I am trying to train a CNN in Google Colab (Also tried with Tesla v100), with keras backend set to float16.
tf.keras.backend.set_floatx('float16')
but it throws an error while compiling the model with Conv2D.
model = tf.keras.models.Sequential([
tf.keras.layers.Conv2D(16,(3,3), activation='relu', input_shape=(300,300,3)),
tf.keras.layers.MaxPool2D(2,2),
tf.keras.layers.Dense(256, activation='relu'),
tf.keras.layers.Dropout(.5),
tf.keras.layers.Dense(128, activation='relu'),
tf.keras.layers.Dropout(.5),
tf.keras.layers.Dense(1, activation='sigmoid')
])
model.compile(optimizer='adam', loss='binary_crossentropy', metrics=['acc'])
Error message:
---------------------------------------------------------------------------
TypeError Traceback (most recent call last)
<ipython-input-9-c764c0cc3aa3> in <module>()
9 ])
10
---> 11 model.compile(optimizer='adam', loss='binary_crossentropy', metrics=['acc'])
7 frames
/usr/local/lib/python3.6/dist-packages/tensorflow/python/training/checkpointable/base.py in _method_wrapper(self, *args, **kwargs)

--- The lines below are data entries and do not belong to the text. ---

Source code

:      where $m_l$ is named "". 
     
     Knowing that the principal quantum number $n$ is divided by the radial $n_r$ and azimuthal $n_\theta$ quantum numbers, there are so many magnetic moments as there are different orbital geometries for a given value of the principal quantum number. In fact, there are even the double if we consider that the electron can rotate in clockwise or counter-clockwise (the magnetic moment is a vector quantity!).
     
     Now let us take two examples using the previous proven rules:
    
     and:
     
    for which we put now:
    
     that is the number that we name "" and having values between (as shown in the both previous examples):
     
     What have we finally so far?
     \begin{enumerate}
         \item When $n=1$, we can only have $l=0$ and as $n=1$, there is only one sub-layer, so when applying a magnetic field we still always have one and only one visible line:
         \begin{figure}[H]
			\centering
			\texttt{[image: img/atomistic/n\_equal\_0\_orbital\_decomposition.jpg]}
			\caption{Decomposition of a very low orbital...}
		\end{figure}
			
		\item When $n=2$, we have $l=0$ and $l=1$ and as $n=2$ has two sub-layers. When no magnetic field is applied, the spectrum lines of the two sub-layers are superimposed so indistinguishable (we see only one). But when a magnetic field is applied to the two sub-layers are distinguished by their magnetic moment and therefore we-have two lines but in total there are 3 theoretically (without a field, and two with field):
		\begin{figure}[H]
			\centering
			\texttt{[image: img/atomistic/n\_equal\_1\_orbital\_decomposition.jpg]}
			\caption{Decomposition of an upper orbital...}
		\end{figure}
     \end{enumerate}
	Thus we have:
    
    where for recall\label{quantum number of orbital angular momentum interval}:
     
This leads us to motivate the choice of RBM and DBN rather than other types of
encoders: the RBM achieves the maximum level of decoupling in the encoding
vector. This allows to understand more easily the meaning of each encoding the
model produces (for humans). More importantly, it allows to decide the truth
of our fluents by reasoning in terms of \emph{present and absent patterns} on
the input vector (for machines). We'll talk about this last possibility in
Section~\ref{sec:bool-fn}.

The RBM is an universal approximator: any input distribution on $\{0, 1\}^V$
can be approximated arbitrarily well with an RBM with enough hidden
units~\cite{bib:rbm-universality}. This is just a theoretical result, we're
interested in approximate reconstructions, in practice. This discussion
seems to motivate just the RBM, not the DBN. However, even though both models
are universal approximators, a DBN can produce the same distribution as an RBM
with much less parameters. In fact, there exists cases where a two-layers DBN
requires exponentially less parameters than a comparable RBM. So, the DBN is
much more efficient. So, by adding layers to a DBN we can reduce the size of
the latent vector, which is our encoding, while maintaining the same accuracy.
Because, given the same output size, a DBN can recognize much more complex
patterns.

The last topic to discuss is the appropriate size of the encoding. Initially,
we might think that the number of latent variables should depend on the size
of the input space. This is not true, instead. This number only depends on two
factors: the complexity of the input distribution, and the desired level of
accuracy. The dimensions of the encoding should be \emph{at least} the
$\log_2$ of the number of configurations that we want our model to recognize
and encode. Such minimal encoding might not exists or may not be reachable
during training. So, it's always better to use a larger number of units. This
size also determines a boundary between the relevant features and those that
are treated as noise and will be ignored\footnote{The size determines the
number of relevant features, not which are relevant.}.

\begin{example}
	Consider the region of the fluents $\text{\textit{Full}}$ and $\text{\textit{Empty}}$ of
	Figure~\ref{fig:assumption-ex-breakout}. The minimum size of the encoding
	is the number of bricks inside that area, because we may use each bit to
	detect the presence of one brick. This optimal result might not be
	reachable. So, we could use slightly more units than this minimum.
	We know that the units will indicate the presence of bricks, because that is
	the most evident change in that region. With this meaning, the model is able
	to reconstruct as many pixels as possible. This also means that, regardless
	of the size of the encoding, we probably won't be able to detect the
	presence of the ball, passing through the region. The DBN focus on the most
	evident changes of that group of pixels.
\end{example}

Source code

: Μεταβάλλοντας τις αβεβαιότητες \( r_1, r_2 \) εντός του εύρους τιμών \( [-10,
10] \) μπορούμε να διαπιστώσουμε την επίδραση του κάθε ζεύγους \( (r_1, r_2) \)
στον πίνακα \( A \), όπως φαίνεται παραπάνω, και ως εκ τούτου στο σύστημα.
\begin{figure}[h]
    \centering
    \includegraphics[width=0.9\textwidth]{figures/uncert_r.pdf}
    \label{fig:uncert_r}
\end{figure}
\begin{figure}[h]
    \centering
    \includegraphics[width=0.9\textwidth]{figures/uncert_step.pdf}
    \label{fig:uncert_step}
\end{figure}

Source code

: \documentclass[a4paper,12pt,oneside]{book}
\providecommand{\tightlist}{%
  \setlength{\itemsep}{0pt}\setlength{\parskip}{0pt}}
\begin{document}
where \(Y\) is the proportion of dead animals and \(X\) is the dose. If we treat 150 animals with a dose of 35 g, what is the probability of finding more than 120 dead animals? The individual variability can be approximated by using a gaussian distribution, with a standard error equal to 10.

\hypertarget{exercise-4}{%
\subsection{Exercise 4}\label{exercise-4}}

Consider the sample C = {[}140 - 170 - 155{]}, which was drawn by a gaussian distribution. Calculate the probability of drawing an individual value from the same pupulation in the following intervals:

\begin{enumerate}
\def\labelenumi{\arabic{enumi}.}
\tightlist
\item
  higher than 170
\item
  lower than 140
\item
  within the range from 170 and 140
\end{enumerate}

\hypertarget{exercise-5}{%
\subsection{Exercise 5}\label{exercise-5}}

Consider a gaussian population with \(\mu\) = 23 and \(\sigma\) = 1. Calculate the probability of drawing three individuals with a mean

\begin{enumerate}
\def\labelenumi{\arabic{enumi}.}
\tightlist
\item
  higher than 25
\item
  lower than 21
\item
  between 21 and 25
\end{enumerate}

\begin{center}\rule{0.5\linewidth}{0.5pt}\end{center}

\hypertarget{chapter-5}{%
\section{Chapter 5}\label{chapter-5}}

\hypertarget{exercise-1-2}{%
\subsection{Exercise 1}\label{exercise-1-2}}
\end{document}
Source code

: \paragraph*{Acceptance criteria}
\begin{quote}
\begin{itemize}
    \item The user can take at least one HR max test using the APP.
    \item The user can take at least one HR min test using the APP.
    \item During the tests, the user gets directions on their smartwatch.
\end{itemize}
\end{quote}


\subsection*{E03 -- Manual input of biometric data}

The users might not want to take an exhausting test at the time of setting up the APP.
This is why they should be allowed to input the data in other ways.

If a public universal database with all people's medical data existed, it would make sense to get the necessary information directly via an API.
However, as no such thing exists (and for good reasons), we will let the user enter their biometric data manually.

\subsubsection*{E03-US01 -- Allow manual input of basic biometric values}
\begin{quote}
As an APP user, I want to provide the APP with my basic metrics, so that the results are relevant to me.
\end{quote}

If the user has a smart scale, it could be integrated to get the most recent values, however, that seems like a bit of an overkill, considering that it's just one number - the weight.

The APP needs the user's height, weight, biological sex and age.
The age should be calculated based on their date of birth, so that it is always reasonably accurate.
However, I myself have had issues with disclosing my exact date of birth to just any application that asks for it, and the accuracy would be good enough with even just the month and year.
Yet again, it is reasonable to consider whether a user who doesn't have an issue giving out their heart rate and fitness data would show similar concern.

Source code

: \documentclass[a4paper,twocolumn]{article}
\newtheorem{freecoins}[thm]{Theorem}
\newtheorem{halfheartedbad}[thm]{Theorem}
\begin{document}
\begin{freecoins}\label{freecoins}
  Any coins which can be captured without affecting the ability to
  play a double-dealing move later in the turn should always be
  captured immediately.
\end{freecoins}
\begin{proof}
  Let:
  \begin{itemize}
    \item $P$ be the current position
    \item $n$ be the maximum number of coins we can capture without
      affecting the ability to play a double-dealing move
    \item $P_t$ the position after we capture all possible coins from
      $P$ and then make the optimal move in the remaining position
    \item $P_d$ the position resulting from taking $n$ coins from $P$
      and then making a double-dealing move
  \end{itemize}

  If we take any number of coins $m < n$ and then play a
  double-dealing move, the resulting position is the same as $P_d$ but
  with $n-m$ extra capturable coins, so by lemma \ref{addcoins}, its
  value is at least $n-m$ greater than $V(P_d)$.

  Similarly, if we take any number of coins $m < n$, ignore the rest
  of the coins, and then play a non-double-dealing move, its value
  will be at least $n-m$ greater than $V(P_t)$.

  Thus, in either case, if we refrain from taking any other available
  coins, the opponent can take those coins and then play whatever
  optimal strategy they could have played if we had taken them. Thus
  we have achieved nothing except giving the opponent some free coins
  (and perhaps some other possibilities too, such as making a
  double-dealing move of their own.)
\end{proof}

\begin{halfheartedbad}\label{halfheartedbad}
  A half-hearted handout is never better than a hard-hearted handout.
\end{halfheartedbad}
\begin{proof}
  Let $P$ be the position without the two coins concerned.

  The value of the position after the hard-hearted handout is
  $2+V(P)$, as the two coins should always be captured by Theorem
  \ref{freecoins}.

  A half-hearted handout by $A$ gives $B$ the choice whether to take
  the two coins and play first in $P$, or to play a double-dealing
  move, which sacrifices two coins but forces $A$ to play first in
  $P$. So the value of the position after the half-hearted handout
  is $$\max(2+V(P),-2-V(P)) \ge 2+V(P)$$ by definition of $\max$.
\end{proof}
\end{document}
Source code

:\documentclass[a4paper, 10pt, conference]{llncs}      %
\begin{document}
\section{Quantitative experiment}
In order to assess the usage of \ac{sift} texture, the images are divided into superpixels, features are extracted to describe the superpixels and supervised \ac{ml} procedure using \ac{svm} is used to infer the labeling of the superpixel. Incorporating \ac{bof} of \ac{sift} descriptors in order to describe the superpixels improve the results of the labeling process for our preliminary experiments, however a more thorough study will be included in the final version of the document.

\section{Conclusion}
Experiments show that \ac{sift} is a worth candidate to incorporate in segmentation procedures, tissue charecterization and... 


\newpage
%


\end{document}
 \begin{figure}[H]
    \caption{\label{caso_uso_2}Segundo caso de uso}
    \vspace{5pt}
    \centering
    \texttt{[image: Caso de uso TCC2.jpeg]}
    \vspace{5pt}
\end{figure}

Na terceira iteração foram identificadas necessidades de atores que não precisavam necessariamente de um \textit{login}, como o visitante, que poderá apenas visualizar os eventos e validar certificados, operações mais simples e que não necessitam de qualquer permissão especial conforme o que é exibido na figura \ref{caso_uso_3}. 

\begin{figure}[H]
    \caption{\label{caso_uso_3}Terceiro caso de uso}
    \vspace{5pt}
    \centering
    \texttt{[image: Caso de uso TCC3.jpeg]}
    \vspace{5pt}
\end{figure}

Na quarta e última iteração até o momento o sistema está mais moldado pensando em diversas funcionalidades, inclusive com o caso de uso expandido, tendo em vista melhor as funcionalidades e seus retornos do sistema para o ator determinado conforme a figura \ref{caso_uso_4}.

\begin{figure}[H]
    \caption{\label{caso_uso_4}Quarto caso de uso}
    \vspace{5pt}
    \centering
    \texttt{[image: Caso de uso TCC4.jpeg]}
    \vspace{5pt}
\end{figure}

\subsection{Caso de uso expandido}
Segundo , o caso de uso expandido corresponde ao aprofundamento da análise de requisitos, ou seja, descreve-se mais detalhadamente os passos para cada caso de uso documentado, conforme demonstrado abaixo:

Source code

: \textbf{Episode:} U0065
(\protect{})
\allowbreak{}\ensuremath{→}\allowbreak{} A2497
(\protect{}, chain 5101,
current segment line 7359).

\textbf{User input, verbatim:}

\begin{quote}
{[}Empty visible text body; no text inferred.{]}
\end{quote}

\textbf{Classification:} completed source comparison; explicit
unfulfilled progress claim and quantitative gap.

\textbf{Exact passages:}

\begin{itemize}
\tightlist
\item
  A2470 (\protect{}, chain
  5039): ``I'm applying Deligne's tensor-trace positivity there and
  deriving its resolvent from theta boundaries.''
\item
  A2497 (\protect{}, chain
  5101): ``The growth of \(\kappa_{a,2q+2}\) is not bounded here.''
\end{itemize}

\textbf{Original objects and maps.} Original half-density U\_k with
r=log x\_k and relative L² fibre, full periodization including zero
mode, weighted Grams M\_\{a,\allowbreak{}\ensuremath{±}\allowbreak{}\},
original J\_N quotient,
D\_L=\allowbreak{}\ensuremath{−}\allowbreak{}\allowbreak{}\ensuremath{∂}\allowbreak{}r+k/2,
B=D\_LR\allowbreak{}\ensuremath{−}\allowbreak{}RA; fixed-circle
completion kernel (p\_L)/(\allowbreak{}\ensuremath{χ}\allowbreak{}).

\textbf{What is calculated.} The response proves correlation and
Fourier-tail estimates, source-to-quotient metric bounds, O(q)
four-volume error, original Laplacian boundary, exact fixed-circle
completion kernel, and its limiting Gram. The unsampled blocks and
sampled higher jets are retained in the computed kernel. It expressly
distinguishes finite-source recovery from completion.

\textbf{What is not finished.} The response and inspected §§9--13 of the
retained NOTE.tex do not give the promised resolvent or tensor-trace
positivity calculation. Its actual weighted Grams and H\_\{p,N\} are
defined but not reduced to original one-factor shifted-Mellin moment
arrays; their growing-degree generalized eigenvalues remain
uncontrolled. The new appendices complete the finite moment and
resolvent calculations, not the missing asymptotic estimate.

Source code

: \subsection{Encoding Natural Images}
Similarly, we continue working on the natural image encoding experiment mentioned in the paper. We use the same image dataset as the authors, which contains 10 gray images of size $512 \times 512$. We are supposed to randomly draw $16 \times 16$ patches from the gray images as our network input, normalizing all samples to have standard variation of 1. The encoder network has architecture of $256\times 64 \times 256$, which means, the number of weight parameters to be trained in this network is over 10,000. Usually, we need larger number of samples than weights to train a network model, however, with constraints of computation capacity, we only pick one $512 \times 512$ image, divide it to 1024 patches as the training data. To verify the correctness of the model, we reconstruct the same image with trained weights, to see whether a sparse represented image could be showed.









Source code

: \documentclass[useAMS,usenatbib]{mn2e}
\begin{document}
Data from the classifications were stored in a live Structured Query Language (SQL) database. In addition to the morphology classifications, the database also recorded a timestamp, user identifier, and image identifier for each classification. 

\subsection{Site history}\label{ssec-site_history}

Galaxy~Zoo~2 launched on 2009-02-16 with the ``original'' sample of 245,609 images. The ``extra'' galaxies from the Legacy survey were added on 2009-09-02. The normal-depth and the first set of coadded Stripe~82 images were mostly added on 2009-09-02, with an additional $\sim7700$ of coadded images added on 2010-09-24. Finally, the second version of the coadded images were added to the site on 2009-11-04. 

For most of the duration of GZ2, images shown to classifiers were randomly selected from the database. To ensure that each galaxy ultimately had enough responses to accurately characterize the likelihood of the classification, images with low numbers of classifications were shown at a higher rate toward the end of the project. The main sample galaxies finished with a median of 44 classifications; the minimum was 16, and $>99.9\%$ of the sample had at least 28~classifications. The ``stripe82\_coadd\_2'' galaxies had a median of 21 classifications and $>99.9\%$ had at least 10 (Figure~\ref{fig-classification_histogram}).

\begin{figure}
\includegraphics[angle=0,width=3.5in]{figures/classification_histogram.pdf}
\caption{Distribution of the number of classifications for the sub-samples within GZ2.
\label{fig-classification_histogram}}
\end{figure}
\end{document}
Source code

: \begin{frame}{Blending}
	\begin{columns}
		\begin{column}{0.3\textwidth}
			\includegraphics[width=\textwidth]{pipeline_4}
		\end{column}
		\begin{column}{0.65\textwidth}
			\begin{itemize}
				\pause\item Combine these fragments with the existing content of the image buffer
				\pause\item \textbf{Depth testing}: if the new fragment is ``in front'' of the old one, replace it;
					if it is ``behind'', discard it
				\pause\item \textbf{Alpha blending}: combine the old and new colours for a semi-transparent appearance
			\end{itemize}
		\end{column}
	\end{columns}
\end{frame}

440 self._setattr_tracking = False # pylint: disable=protected-access
441 try:
--> 442 method(self, *args, **kwargs)
443 finally:
444 self._setattr_tracking = previous_value # pylint: disable=protected-access
/usr/local/lib/python3.6/dist-packages/tensorflow/python/keras/engine/training.py in compile(self, optimizer, loss, metrics, loss_weights, sample_weight_mode, weighted_metrics, target_tensors, distribute, **kwargs)
447 else:
448 weighted_loss = training_utils.weighted_masked_objective(loss_fn)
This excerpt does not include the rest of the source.